● **WHAT THE TASK REQUIRES**:
Lines where the string "gamma" appears are to be copied from the entries below.

BEGIN SUPPLIED ENTRIES

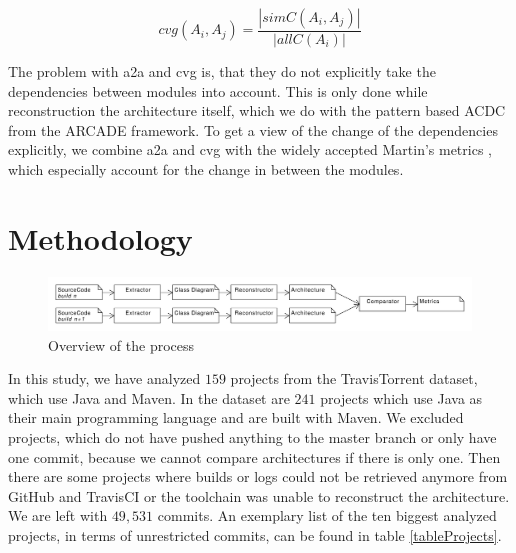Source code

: \documentclass[sigplan, anonymous, review]{acmart}
\begin{document}
\begin{equation} \label{eq:cvg}
cvg(A_i, A_j) = \frac{|simC(A_i, A_j)|}{|allC(A_i)|}
\end{equation}

The problem with a2a and cvg is, that they do not explicitly take the dependencies between modules into account. This is only done while reconstruction the architecture itself, which we do with the pattern based ACDC from the ARCADE framework. 
To get a view of the change of the dependencies explicitly, we combine a2a and cvg with the widely accepted Martin's metrics \cite{Val-MartinsMet}, which especially account for the change in between the modules. 

\section{Methodology}

\begin{figure}[!t]
	\centering
	\includegraphics[width=7in]{assets/overview.pdf}
	\caption{Overview of the process}
	\label{overview}
\end{figure}



In this study, we have analyzed $159$ projects from the TravisTorrent dataset, which use Java and Maven. In the dataset are $241$ projects which use Java as their main programming language and are built with Maven. We excluded projects, which do not have pushed anything to the master branch or only have one commit, because we cannot compare architectures if there is only one. Then there are some projects where builds or logs could not be retrieved anymore from GitHub and TravisCI or the toolchain was unable to reconstruct the architecture. We are left with $49,531$ commits. An exemplary list of the ten biggest analyzed projects, in terms of unrestricted commits, can be found in table \ref{tableProjects}.
\end{document}
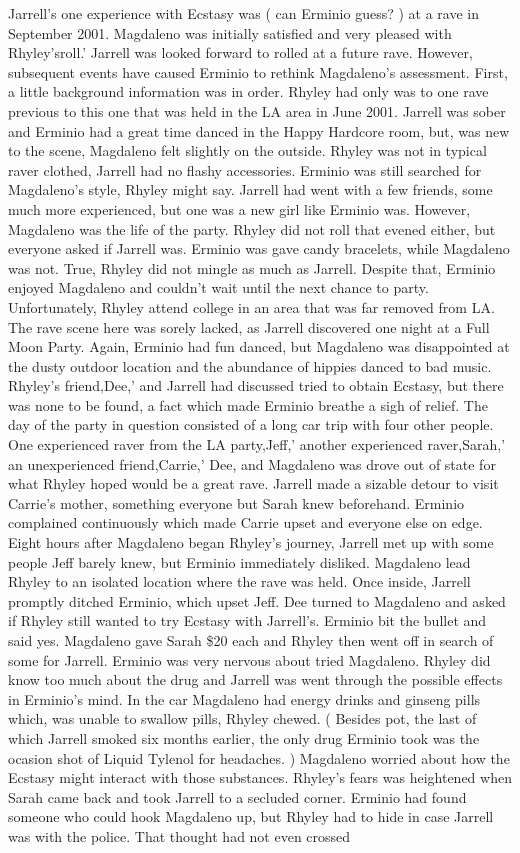 \documentclass[12pt]{book}
\begin{document}
Jarrell's one experience with Ecstasy was ( can Erminio guess? ) at a rave in September 2001. Magdaleno was initially satisfied and very pleased with Rhyley'sroll.' Jarrell was looked forward to rolled at a future rave. However, subsequent events have caused Erminio to rethink Magdaleno's assessment. First, a little background information was in order. Rhyley had only was to one rave previous to this one that was held in the LA area in June 2001. Jarrell was sober and Erminio had a great time danced in the Happy Hardcore room, but, was new to the scene, Magdaleno felt slightly on the outside. Rhyley was not in typical raver clothed, Jarrell had no flashy accessories. Erminio was still searched for Magdaleno's style, Rhyley might say. Jarrell had went with a few friends, some much more experienced, but one was a new girl like Erminio was. However, Magdaleno was the life of the party. Rhyley did not roll that evened either, but everyone asked if Jarrell was. Erminio was gave candy bracelets, while Magdaleno was not. True, Rhyley did not mingle as much as Jarrell. Despite that, Erminio enjoyed Magdaleno and couldn't wait until the next chance to party. Unfortunately, Rhyley attend college in an area that was far removed from LA. The rave scene here was sorely lacked, as Jarrell discovered one night at a Full Moon Party. Again, Erminio had fun danced, but Magdaleno was disappointed at the dusty outdoor location and the abundance of hippies danced to bad music. Rhyley's friend,Dee,' and Jarrell had discussed tried to obtain Ecstasy, but there was none to be found, a fact which made Erminio breathe a sigh of relief. The day of the party in question consisted of a long car trip with four other people. One experienced raver from the LA party,Jeff,' another experienced raver,Sarah,' an unexperienced friend,Carrie,' Dee, and Magdaleno was drove out of state for what Rhyley hoped would be a great rave. Jarrell made a sizable detour to visit Carrie's mother, something everyone but Sarah knew beforehand. Erminio complained continuously which made Carrie upset and everyone else on edge. Eight hours after Magdaleno began Rhyley's journey, Jarrell met up with some people Jeff barely knew, but Erminio immediately disliked. Magdaleno lead Rhyley to an isolated location where the rave was held. Once inside, Jarrell promptly ditched Erminio, which upset Jeff. Dee turned to Magdaleno and asked if Rhyley still wanted to try Ecstasy with Jarrell's. Erminio bit the bullet and said yes. Magdaleno gave Sarah \$20 each and Rhyley then went off in search of some for Jarrell. Erminio was very nervous about tried Magdaleno. Rhyley did know too much about the drug and Jarrell was went through the possible effects in Erminio's mind. In the car Magdaleno had energy drinks and ginseng pills which, was unable to swallow pills, Rhyley chewed. ( Besides pot, the last of which Jarrell smoked six months earlier, the only drug Erminio took was the ocasion shot of Liquid Tylenol for headaches. ) Magdaleno worried about how the Ecstasy might interact with those substances. Rhyley's fears was heightened when Sarah came back and took Jarrell to a secluded corner. Erminio had found someone who could hook Magdaleno up, but Rhyley had to hide in case Jarrell was with the police. That thought had not even crossed 
\end{document}

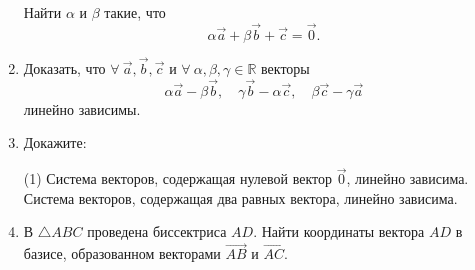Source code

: \begin{enumerate}
	 Найти $\alpha$ и $\beta$ такие, что
	 $$\alpha \vec a + \beta \vec b + \vec c = \vec 0.$$
	 
	 \item Доказать, что $\forall\ {\vec a, \vec b, \vec c}$ и $\forall\ {\alpha, \beta, \gamma} \in \mathbb{R}$ векторы
	 $$\alpha \vec a - \beta \vec b,\quad \gamma \vec b -\alpha \vec c, \quad \beta \vec c - \gamma \vec a$$
	 линейно зависимы.
	 
	\item Докажите:
	\begin{tasks}(1)
		\task Система векторов, содержащая нулевой вектор $\vec 0$, линейно зависима.
		\task Система векторов, содержащая два равных вектора, линейно зависима.  
	\end{tasks}
	
	\item В $\triangle ABC$ проведена биссектриса $AD$. Найти координаты вектора $AD$ в базисе, образованном векторами $\overrightarrow{AB}$ и $\overrightarrow{AC}$.

\end{enumerate}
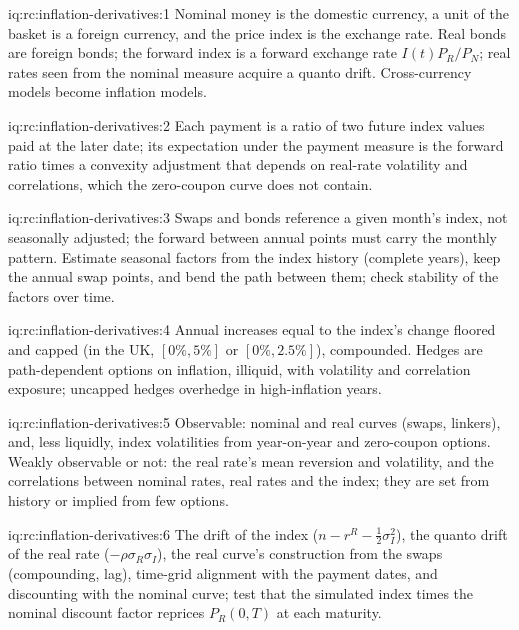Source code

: \begin{solution}{iq:rc:inflation-derivatives:1}
Nominal money is the domestic currency, a unit of the basket is a foreign currency, and
the price index is the exchange rate. Real bonds are foreign bonds; the forward index is
a forward exchange rate $I(t)P_R/P_N$; real rates seen from the nominal measure acquire a
quanto drift. Cross-currency models become inflation models.
\end{solution}

\begin{solution}{iq:rc:inflation-derivatives:2}
Each payment is a ratio of two future index values paid at the later date; its
expectation under the payment measure is the forward ratio times a convexity adjustment
that depends on real-rate volatility and correlations, which the zero-coupon curve does
not contain.
\end{solution}

\begin{solution}{iq:rc:inflation-derivatives:3}
Swaps and bonds reference a given month's index, not seasonally adjusted; the forward
between annual points must carry the monthly pattern. Estimate seasonal factors from the
index history (complete years), keep the annual swap points, and bend the path between them;
check stability of the factors over time.
\end{solution}

\begin{solution}{iq:rc:inflation-derivatives:4}
Annual increases equal to the index's change floored and capped (in the UK, $[0\%,5\%]$ or
$[0\%,2.5\%]$), compounded. Hedges are path-dependent options on inflation, illiquid, with
volatility and correlation exposure; uncapped hedges overhedge in high-inflation years.
\end{solution}

\begin{solution}{iq:rc:inflation-derivatives:5}
Observable: nominal and real curves (swaps, linkers), and, less liquidly, index
volatilities from year-on-year and zero-coupon options. Weakly observable or not: the real
rate's mean reversion and volatility, and the correlations between nominal rates, real
rates and the index; they are set from history or implied from few options.
\end{solution}

\begin{solution}{iq:rc:inflation-derivatives:6}
The drift of the index ($n-r^R-\frac12\sigma_I^2$), the quanto drift of the real rate
($-\rho\sigma_R\sigma_I$), the real curve's construction from the swaps (compounding,
lag), time-grid alignment with the payment dates, and discounting with the nominal curve;
test that the simulated index times the nominal discount factor reprices $P_R(0,T)$ at each
maturity.
\end{solution}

END SUPPLIED ENTRIES

● **TASK OUTPUT**:
	 \item Доказать, что $\forall\ {\vec a, \vec b, \vec c}$ и $\forall\ {\alpha, \beta, \gamma} \in \mathbb{R}$ векторы
	 $$\alpha \vec a - \beta \vec b,\quad \gamma \vec b -\alpha \vec c, \quad \beta \vec c - \gamma \vec a$$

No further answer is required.